3. What does he plan to do with the poison?
ACT FIVE - SCENE TWO
1. Explain the conversation between Friar Laurence and Friar John.
2. What does Friar Laurence now plan to do?
ACT FIVE - SCENE THREE
1. Why does Paris come to Juliet's burial place?
2. What happens when Romeo and Paris meet?
3. Romeo enters the tomb and sees Juliet. He takes the poison, and no sooner does Romeo die, than Friar Laurence comes along - but too late.
WHAT HAPPENS WHEN JULIET WAKES UP?
4. Complete this paraphrase of Friar Laurence's speech.

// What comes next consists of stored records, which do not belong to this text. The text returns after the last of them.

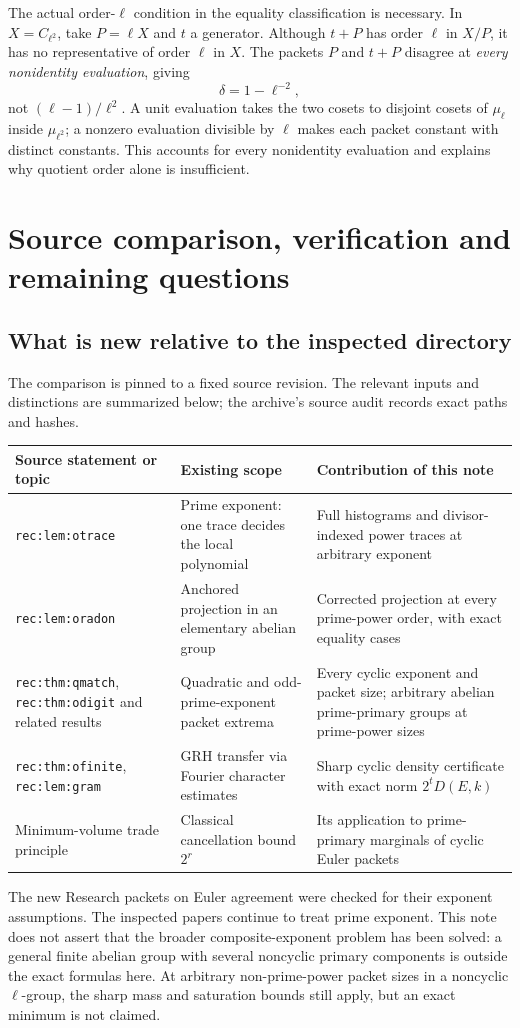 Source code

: \documentclass[11pt]{article}
\theoremstyle{definition}
\theoremstyle{remark}
\begin{document}
The actual order-$\ell$ condition in the equality classification is necessary. In $X=C_{\ell^2}$, take $P=\ell X$ and $t$ a generator. Although $t+P$ has order $\ell$ in $X/P$, it has no representative of order $\ell$ in $X$. The packets $P$ and $t+P$ disagree at \emph{every nonidentity evaluation}, giving
\[
 \delta=1-\ell^{-2},
\]
not $(\ell-1)/\ell^2$. A unit evaluation takes the two cosets to disjoint cosets of $\mu_\ell$ inside $\mu_{\ell^2}$; a nonzero evaluation divisible by $\ell$ makes each packet constant with distinct constants. This accounts for every nonidentity evaluation and explains why quotient order alone is insufficient.

\section{Source comparison, verification and remaining questions}\label{sec:validation}
\subsection{What is new relative to the inspected directory}
The comparison is pinned to a fixed source revision. The relevant inputs and distinctions are summarized below; the archive's source audit records exact paths and hashes.
\begin{center}\small
\begin{tabular}{@{}p{.28\linewidth}p{.31\linewidth}p{.33\linewidth}@{}}\toprule
Source statement or topic & Existing scope & Contribution of this note\\\midrule
\texttt{rec:lem:otrace} & Prime exponent: one trace decides the local polynomial & Full histograms and divisor-indexed power traces at arbitrary exponent\\[3pt]
\texttt{rec:lem:oradon} & Anchored projection in an elementary abelian group & Corrected projection at every prime-power order, with exact equality cases\\[3pt]
\texttt{rec:thm:qmatch}, \texttt{rec:thm:odigit} and related results & Quadratic and odd-prime-exponent packet extrema & Every cyclic exponent and packet size; arbitrary abelian prime-primary groups at prime-power sizes\\[3pt]
\texttt{rec:thm:ofinite}, \texttt{rec:lem:gram} & GRH transfer via Fourier character estimates & Sharp cyclic density certificate with exact norm $2^tD(E,k)$\\[3pt]
Minimum-volume trade principle & Classical cancellation bound $2^r$ & Its application to prime-primary marginals of cyclic Euler packets\\\bottomrule
\end{tabular}
\end{center}
The new Research packets on Euler agreement were checked for their exponent assumptions. The inspected papers continue to treat prime exponent. This note does not assert that the broader composite-exponent problem has been solved: a general finite abelian group with several noncyclic primary components is outside the exact formulas here. At arbitrary non-prime-power packet sizes in a noncyclic $\ell$-group, the sharp mass and saturation bounds still apply, but an exact minimum is not claimed.
\end{document}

I will be _________, for I don't expect to ________ long. Romeo and Juliet are ___________ and __________. I ____________ them in ________, and that same day was _____________ killed and _____________ banished. Juliet pined for her bridegroom and not for _________. You (Capulet) while trying to make her _________ promised her to _______ and would have ________ her to marry him. Then she came to me asking that I ___________ ___________ ___________ to prevent her second marriage, or she would have __________ herself right there in my cell. So I gave her a _________ ________ which was intended to make her ___________ _________. Meanwhile, I wrote a letter to _________ telling him to come __________ to take _________ from her borrowed grave when the potion __________ _____. But Friar John, who was sent to _______ the ________, was detained and brought the letter back to me. So I came alone at the time when Juliet was to __________ _____ to take her from the vault and hide her in ______ ________ until I could send another ___________ to ___________. When I got here, just a few minutes before _________ should awaken, I found both ________ and ___________ dead. Juliet woke up, and I tried to get her to leave. I heard some __________ and was ___________ away, but Juliet would not _______ _______ _____. It seems that she _________ __________. This is the whole story, and Juliet's _________ also knew of the _____________. If this is all my _________ let me be sacrificed to the full extent of the ______.